Police in Israel’s capital were bracing this week for a weekend of intense violence as gay rights activists prepared to stage a gay pride parade through the city and ultra-Orthodox Jews vowed not to let them.
Nearly two weeks of rioting have rocked the city’s Orthodox neighborhoods, several times spilling over into the city center, in protest of the planned gay pride march. Crowds of ultra-Orthodox youths, at times numbering in the thousands, have showered police and motorists with stones and have set trash cans on fire. Dozens of police have been injured, and at least 60 protesters have been arrested. Violent protests were also reported in Hadera, Bet Shemesh and the Tel Aviv suburb of B’nei Brak, where protesters burned tires and blocked a main highway.
The Supreme Court was to meet Wednesday to consider appeals by several Orthodox groups to forbid the march. Israel’s attorney general, Menachem Mazuz, refused last weekend to ban the march, rejecting an appeal by Jerusalem police who said they could not guarantee the marchers’ safety. “Giving in to threats is a threat to democracy, and therefore it is unthinkable not to hold the parade,” Mazuz said. The Supreme Court issued an order last spring permitting the parade, but it was postponed after war broke out in Lebanon.
Israel’s chief rabbinate issued a statement Monday calling Israel’s homosexuals the “lowest of people,” and urging the public to assemble for a countrywide prayer rally as gay rights marchers gathered in Jerusalem.
“We were horrified to hear of the threatening plot that an abominated minority of our brothers is planning, convening to carry out abominations that make them the lowest of people,” the country’s two chief rabbis wrote in a statement. “Everyone from toddlers to the elderly will join in the streets and bitterly protest this awful abomination that is desecrating Israel’s name throughout the nations. Of course they will do this in the appropriate way, without violence or harm to property.”
Sephardic Chief Rabbi Shlomo Amar rejected claims by liberal journalists and lawmakers that the rabbis’ message supports and even encourages the violent atmosphere permeating ultra-Orthodox streets in Jerusalem in recent days. On Monday, Amar told Army Radio that the gay pride parade is a criminal act and “not an ordinary crime, but a very severe outburst.”

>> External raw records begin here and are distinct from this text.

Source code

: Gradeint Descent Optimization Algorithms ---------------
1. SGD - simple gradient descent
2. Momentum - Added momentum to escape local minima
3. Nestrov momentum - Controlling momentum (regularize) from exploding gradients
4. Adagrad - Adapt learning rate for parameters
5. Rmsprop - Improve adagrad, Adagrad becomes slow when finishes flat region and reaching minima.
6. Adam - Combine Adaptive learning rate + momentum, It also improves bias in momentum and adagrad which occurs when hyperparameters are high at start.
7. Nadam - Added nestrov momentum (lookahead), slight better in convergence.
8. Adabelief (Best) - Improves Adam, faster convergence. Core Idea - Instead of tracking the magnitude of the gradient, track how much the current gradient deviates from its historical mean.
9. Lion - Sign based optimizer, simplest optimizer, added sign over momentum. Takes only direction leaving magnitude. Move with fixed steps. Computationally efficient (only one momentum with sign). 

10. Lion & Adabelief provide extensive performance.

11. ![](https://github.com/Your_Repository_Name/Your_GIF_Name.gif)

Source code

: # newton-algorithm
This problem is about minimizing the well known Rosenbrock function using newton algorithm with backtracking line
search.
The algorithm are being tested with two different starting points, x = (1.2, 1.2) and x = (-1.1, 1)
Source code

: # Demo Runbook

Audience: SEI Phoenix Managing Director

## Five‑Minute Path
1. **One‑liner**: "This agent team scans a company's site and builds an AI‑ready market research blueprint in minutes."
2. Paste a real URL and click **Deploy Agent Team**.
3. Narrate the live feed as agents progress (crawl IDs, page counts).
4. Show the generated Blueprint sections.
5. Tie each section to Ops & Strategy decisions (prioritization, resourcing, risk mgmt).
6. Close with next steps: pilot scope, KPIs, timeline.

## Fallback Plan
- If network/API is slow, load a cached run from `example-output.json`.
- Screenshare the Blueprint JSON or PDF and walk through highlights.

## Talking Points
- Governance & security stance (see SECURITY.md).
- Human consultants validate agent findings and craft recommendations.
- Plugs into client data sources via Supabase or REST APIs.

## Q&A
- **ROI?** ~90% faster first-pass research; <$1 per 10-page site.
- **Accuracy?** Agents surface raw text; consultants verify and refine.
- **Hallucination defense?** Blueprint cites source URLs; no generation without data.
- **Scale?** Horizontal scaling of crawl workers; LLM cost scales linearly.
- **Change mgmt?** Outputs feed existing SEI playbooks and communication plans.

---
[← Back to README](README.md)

National Police Commissioner Moshe Karadi said that 12,000 police, including most of the Border Patrol troops stationed in the West Bank, would be deployed Friday to secure the parade in Jerusalem. Most of the police were to be deployed across Jerusalem, with the rest stationed at major junctions throughout the country to prevent protesters from burning tires and blocking roads.
Gay activists connected to Open House, the parade’s sponsor, were negotiating this week with police over an alternate route that police said was easier to secure. At the same time, there was debate within the gay community over the wisdom of proceeding with the parade in the face of threatened violence. Jerusalem city council member Sa’ar Netanel and Itay Pinkas, the Tel Aviv mayor’s adviser on gay affairs, said they would consider calling off the parade if ultra-Orthodox parties would agree to abstain in Knesset votes on a bill on common-law marriage.
“The parade is a means and not an end,” Pinkas said.